## [What to work on]
Return every line below as is, leaving out the pictures.
** Available data follows **
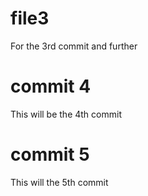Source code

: # file3
For the 3rd commit and further

# commit 4
This will be the 4th commit

# commit 5
This will the 5th commit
** End of Available data **
## [Answer space]
Source code

: # file3
For the 3rd commit and further

# commit 4
This will be the 4th commit

# commit 5
This will the 5th commit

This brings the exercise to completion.